Recordlinkage Versions Save

A powerful and modular toolkit for record linkage and duplicate detection in Python

v0.9.0

6 years ago
  • A new index API. The new index API is no longer a single class (recordlinkage.Pairs(...)) with all the functionality in it. The new API is based on Tensorflow and FEBRL. With the new structure, it easier to parallise the record linkage process. In future releases, this will be implemented natively. See the reference page for more information and migrating. <http://recordlinkage.readthedocs.io/en/latest/ref-index.html>_
  • Significant speed improvement of the Sorted Neighbourhood Indexing algorithm. Thanks to @perryvais (PR #32).
  • The function binary_comparisons is renamed. The new name of the function is binary_vectors. Documentation added to RTD.
  • Added unit tests to test the generation of random comparison vectors.
  • Logging module added to separate module logs from user logs. The implementation is based on Tensorflow.

v0.8.1

7 years ago
  • Issues solved with rendering docs on ReadTheDocs. Still not clear what is going on with the autodoc_mock_imports in the sphinx conf.py file. Maybe a bug in sphinx.
  • Move six to dependencies.
  • The reference part of the docs is split into separate subsections. This makes the reference better readable.
  • The landing page of the docs is slightly changed.

v0.8.0

7 years ago
  • Add additional arguments to the function that downloads and loads the krebsregister data.
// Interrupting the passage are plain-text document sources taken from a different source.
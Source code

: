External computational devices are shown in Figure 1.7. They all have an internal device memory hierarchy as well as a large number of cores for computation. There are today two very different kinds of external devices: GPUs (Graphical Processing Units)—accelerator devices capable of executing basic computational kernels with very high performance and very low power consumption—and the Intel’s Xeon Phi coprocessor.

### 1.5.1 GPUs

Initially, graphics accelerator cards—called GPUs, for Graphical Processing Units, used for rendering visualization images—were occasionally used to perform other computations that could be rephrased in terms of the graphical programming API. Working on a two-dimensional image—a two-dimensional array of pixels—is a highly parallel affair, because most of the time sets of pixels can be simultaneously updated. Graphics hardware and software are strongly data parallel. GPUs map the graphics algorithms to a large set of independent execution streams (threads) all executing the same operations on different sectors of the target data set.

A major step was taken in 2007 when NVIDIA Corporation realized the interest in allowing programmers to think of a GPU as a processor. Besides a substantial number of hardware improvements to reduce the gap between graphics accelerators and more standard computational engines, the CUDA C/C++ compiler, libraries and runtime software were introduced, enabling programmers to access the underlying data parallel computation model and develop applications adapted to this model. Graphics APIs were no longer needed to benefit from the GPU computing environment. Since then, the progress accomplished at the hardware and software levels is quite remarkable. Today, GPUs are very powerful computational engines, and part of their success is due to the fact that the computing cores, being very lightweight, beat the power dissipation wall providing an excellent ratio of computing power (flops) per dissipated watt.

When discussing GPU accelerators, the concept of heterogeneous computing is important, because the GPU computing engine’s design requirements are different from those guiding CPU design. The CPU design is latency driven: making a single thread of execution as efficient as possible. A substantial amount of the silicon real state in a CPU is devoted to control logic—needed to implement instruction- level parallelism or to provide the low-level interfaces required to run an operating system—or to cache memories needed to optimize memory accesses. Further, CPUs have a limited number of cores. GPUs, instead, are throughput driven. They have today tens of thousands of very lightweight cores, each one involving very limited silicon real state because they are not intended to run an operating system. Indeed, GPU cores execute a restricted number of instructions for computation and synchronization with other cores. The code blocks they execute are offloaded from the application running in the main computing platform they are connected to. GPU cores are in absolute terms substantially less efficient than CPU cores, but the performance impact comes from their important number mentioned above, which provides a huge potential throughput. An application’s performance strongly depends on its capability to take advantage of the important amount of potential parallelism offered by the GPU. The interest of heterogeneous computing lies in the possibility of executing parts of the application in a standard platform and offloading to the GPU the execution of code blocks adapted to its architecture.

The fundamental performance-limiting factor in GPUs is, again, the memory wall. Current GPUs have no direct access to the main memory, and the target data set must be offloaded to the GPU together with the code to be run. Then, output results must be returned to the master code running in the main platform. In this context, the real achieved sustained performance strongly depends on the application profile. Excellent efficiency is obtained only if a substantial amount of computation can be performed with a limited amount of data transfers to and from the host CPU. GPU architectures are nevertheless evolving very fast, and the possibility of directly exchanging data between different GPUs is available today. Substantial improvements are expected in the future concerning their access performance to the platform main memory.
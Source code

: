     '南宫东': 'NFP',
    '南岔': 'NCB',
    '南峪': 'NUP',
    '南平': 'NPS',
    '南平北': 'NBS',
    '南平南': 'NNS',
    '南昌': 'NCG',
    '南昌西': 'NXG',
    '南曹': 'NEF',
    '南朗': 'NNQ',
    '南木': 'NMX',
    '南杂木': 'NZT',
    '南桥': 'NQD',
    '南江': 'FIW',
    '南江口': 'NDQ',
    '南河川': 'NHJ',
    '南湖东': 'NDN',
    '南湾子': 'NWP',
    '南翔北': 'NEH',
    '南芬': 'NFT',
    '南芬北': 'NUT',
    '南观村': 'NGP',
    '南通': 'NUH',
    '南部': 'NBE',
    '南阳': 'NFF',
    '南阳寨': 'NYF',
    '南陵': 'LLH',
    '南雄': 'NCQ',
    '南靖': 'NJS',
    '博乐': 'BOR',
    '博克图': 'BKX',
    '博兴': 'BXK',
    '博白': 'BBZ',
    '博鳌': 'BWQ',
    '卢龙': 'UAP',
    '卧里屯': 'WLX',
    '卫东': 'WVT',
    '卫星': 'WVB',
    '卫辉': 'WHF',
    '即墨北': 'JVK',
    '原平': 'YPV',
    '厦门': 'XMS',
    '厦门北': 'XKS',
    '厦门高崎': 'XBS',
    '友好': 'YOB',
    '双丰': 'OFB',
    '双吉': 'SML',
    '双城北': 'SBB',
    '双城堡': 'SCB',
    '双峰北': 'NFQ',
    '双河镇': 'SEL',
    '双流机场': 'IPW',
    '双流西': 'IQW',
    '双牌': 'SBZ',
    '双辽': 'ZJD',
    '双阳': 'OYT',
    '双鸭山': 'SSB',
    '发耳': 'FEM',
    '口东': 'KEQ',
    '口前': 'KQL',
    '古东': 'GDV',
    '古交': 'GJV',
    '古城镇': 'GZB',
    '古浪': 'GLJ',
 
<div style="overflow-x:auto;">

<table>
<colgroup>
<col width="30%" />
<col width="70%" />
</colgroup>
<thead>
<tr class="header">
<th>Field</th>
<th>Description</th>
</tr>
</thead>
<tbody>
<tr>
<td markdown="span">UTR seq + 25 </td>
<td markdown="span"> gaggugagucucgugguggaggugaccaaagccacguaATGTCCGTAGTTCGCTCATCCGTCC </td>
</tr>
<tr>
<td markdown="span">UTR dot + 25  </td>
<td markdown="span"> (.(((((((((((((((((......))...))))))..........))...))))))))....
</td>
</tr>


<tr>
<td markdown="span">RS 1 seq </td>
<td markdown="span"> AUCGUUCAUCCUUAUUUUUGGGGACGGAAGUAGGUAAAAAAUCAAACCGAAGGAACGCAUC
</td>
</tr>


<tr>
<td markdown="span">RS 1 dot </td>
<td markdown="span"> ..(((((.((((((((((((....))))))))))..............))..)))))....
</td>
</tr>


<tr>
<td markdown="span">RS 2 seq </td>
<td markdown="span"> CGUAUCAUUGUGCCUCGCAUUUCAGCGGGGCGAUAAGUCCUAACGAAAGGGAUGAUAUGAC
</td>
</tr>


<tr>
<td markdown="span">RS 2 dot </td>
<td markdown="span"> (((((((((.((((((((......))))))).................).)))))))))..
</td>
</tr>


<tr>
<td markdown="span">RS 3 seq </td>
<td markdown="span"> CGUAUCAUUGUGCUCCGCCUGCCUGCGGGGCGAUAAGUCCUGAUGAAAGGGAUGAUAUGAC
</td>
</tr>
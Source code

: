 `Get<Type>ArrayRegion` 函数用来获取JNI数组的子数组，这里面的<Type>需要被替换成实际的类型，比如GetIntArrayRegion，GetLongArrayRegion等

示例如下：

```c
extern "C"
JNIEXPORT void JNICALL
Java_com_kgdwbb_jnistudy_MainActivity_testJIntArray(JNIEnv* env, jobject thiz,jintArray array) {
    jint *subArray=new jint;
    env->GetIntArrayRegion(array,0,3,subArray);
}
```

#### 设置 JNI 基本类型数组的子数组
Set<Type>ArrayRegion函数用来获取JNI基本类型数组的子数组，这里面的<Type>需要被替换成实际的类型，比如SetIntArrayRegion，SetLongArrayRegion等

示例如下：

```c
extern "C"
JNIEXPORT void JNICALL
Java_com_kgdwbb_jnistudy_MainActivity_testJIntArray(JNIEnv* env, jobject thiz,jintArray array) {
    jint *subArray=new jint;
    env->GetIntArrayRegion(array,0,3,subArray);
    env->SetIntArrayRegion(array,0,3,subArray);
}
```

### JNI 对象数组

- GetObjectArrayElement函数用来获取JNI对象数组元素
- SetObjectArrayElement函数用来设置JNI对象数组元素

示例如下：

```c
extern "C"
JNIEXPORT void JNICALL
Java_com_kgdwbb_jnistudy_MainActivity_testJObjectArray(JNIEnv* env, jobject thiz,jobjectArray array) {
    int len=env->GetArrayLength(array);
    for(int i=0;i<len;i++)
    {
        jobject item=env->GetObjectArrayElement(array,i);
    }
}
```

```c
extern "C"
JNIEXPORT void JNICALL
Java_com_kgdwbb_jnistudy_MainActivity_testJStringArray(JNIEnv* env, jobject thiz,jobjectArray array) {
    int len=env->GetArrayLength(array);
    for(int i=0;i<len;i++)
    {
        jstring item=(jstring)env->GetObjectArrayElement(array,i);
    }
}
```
The argument missing_values is used to fill missing values. Default: nothing is done. The argument shuffle is used to shuffle the records. Default is True.
  • Remove the lastest traces of the old package name. The new package name is 'Python Record Linkage Toolkit'
  • Better error messages when there are only matches or non-matches are passed to train the classifier.
  • Add AirSpeedVelocity tests to test the performance.
  • Compare for deduplication fixed. It was broken.
  • Parameterized tests for the Compare class and its algorithms. Making use of nose-parameterized module.
  • Update documentation about contributing.
  • Bugfix/improvement when blocking on multiple columns with missing values.
  • Fix bug #29. Package not working with pandas 0.18 and 0.17. Dropped support pandas 0.17 and fixed support for 0.18. Also added multi-dendency tests for TravisCI.
  • Support for dedicated deduplication algorithms
  • Special algorithm for full index in case of finding duplicates. Performce is 100x better.
  • Function max_number_of_pairs to get the maximum number of pairs.
  • low_memory for compare class.
  • Improved performance in case of comparing a large number of record pairs.
  • New documentation about custom algorithms
  • New documentation about the use of classifiers.
  • Possible to compare arrays and series directly without using labels.
  • Make a dataframe with random comparison vectors with the binary_comparisons in the recordlinkage.datasets.random module.
  • Set KMeans cluster centers by hand.
  • Various documentation updates and improvements.
  • Jellyfish is now a required dependency. Fixes bug #30.
  • Added tox.ini to test packaging and installation of package.
  • Drop requirements.txt file.
  • Many small fixes and changes. Most of the changes cover the Compare module. Especially label handling is improved.

v0.7.2

7 years ago

v0.7.1

7 years ago

v0.6.0

7 years ago

This version includes the following updates:

  • Reformatting the code such that it follows PEP8.
  • Add Travis-CI and codecov support.
  • Switch to distributing wheels.
  • Fix bugs with depreciated pandas functions. __sub__ is no longer used for computing the difference of Index objects. It is now replaced by ``INDEX.difference(OTHER_INDEX).
  • Exclude pairs with NaN's on the index-key in Q-gram indexing.
  • Add tests for krebsregister dataset.
  • Fix Python3 bug on krebsregister dataset.
  • Improve unicode handling in phonetic encoding functions.
  • Strip accents with the clean function.
  • Add documentation
  • Bug for random indexing with incorrect arguments fixed and tests added.
  • Improved deployment workflow
  • And much more

v0.5.0

7 years ago
  • Batch comparing added. Signifant speed improvement.
  • rldatasets are now included in the package itself.
  • Added an experimental gender imputation tool.
  • Blocking and SNI skip missing values
  • No longer need for different index names
  • FEBRL datasets included
  • Unit tests for indexing and comparing improved
  • Documentation updated

v0.4.0

7 years ago
  • Fixes a serious bug with deduplication (thanks to https://github.com/dserban).
  • Fixes undesired behaviour for sorted neighbourhood indexing with missing values.
  • Add new datasets to the package like Febrl datasets
  • Move Krebsregister dataset to this package.
  • Improve and add some tests
  • Various documentation updates

v0.3.1

7 years ago

v0.3

7 years ago

This version contains a lot of changes to the API. Hopefully, there are no large API changes needed for now.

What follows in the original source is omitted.